**EXERCISE INPUTS**.
☆ ☆ ☆

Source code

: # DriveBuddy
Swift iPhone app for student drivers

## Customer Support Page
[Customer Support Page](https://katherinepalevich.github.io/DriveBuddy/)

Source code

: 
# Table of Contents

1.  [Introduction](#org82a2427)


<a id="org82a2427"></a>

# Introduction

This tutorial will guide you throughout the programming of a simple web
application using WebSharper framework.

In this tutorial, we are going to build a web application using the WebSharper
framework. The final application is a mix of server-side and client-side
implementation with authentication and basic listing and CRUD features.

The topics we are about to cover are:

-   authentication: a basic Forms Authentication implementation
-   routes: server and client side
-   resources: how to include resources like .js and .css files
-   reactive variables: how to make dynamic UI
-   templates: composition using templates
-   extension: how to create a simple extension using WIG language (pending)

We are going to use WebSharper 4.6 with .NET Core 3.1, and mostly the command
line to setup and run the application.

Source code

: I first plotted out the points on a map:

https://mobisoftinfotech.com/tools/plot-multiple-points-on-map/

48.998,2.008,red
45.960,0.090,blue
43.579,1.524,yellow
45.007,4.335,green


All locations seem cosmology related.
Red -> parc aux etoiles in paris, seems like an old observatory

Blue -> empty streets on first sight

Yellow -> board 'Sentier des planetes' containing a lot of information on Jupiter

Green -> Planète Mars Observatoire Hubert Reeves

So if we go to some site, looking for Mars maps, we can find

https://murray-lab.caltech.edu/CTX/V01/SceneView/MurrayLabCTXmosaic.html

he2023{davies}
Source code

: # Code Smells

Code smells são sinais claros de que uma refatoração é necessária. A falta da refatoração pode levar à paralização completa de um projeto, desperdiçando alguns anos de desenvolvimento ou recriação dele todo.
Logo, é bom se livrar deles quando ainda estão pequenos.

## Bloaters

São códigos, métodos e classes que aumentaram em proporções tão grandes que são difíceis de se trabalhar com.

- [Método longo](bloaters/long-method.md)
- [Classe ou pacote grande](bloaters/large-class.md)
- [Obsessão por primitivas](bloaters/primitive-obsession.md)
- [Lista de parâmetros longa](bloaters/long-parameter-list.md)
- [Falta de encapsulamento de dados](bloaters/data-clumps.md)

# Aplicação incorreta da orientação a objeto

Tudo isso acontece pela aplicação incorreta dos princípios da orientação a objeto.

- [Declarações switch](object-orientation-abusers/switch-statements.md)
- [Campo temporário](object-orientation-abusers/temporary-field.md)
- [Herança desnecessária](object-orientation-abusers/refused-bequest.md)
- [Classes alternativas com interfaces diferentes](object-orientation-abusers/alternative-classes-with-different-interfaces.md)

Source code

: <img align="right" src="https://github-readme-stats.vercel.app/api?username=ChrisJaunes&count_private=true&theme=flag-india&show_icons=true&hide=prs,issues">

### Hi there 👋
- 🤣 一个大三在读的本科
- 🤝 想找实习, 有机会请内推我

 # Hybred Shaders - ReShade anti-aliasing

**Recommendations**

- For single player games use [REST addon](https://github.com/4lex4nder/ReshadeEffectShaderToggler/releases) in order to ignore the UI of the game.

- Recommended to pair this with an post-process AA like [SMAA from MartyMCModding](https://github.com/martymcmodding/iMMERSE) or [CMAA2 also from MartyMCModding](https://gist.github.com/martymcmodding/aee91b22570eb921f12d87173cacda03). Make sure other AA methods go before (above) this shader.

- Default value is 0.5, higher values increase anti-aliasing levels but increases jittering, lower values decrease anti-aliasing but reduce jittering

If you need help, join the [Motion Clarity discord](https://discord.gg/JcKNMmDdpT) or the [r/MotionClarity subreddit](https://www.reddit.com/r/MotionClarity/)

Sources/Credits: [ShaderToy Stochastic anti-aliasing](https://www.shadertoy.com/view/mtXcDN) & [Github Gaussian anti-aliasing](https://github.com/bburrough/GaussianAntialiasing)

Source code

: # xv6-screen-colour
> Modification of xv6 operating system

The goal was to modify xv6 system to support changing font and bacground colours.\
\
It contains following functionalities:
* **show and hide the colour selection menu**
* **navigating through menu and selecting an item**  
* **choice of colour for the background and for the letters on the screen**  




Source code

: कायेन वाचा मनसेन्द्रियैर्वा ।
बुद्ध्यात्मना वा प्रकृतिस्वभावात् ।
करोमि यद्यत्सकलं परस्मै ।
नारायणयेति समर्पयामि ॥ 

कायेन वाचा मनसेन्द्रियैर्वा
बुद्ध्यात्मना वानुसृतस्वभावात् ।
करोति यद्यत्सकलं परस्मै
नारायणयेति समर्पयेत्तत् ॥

☆ ☆ ☆

**EXERCISE AIM**.
Please retype the listing above with no line missing.

**SOLUTION TO THE PROBLEM**.
Source code

: # DriveBuddy
Swift iPhone app for student drivers

## Customer Support Page
[Customer Support Page](https://katherinepalevich.github.io/DriveBuddy/)

Source code

: 
# Table of Contents

1.  [Introduction](#org82a2427)


<a id="org82a2427"></a>

# Introduction

This tutorial will guide you throughout the programming of a simple web
application using WebSharper framework.

In this tutorial, we are going to build a web application using the WebSharper
framework. The final application is a mix of server-side and client-side
implementation with authentication and basic listing and CRUD features.

The topics we are about to cover are:

-   authentication: a basic Forms Authentication implementation
-   routes: server and client side
-   resources: how to include resources like .js and .css files
-   reactive variables: how to make dynamic UI
-   templates: composition using templates
-   extension: how to create a simple extension using WIG language (pending)

We are going to use WebSharper 4.6 with .NET Core 3.1, and mostly the command
line to setup and run the application.

Source code

: I first plotted out the points on a map:

https://mobisoftinfotech.com/tools/plot-multiple-points-on-map/

48.998,2.008,red
45.960,0.090,blue
43.579,1.524,yellow
45.007,4.335,green


All locations seem cosmology related.
Red -> parc aux etoiles in paris, seems like an old observatory

Blue -> empty streets on first sight

Yellow -> board 'Sentier des planetes' containing a lot of information on Jupiter

Green -> Planète Mars Observatoire Hubert Reeves

So if we go to some site, looking for Mars maps, we can find

https://murray-lab.caltech.edu/CTX/V01/SceneView/MurrayLabCTXmosaic.html

he2023{davies}
Source code

: # Code Smells

Code smells são sinais claros de que uma refatoração é necessária. A falta da refatoração pode levar à paralização completa de um projeto, desperdiçando alguns anos de desenvolvimento ou recriação dele todo.
Logo, é bom se livrar deles quando ainda estão pequenos.

## Bloaters

São códigos, métodos e classes que aumentaram em proporções tão grandes que são difíceis de se trabalhar com.

- [Método longo](bloaters/long-method.md)
- [Classe ou pacote grande](bloaters/large-class.md)
- [Obsessão por primitivas](bloaters/primitive-obsession.md)
- [Lista de parâmetros longa](bloaters/long-parameter-list.md)
- [Falta de encapsulamento de dados](bloaters/data-clumps.md)

# Aplicação incorreta da orientação a objeto

Tudo isso acontece pela aplicação incorreta dos princípios da orientação a objeto.

- [Declarações switch](object-orientation-abusers/switch-statements.md)
- [Campo temporário](object-orientation-abusers/temporary-field.md)
- [Herança desnecessária](object-orientation-abusers/refused-bequest.md)
- [Classes alternativas com interfaces diferentes](object-orientation-abusers/alternative-classes-with-different-interfaces.md)

Source code

: <img align="right" src="https://github-readme-stats.vercel.app/api?username=ChrisJaunes&count_private=true&theme=flag-india&show_icons=true&hide=prs,issues">

### Hi there 👋
- 🤣 一个大三在读的本科
- 🤝 想找实习, 有机会请内推我

 # Hybred Shaders - ReShade anti-aliasing

**Recommendations**

- For single player games use [REST addon](https://github.com/4lex4nder/ReshadeEffectShaderToggler/releases) in order to ignore the UI of the game.

- Recommended to pair this with an post-process AA like [SMAA from MartyMCModding](https://github.com/martymcmodding/iMMERSE) or [CMAA2 also from MartyMCModding](https://gist.github.com/martymcmodding/aee91b22570eb921f12d87173cacda03). Make sure other AA methods go before (above) this shader.

- Default value is 0.5, higher values increase anti-aliasing levels but increases jittering, lower values decrease anti-aliasing but reduce jittering

If you need help, join the [Motion Clarity discord](https://discord.gg/JcKNMmDdpT) or the [r/MotionClarity subreddit](https://www.reddit.com/r/MotionClarity/)

Sources/Credits: [ShaderToy Stochastic anti-aliasing](https://www.shadertoy.com/view/mtXcDN) & [Github Gaussian anti-aliasing](https://github.com/bburrough/GaussianAntialiasing)

Source code

: # xv6-screen-colour
> Modification of xv6 operating system

The goal was to modify xv6 system to support changing font and bacground colours.\
\
It contains following functionalities:
* **show and hide the colour selection menu**
* **navigating through menu and selecting an item**  
* **choice of colour for the background and for the letters on the screen**  




Source code

: कायेन वाचा मनसेन्द्रियैर्वा ।
बुद्ध्यात्मना वा प्रकृतिस्वभावात् ।
करोमि यद्यत्सकलं परस्मै ।
नारायणयेति समर्पयामि ॥ 

कायेन वाचा मनसेन्द्रियैर्वा
बुद्ध्यात्मना वानुसृतस्वभावात् ।
करोति यद्यत्सकलं परस्मै
नारायणयेति समर्पयेत्तत् ॥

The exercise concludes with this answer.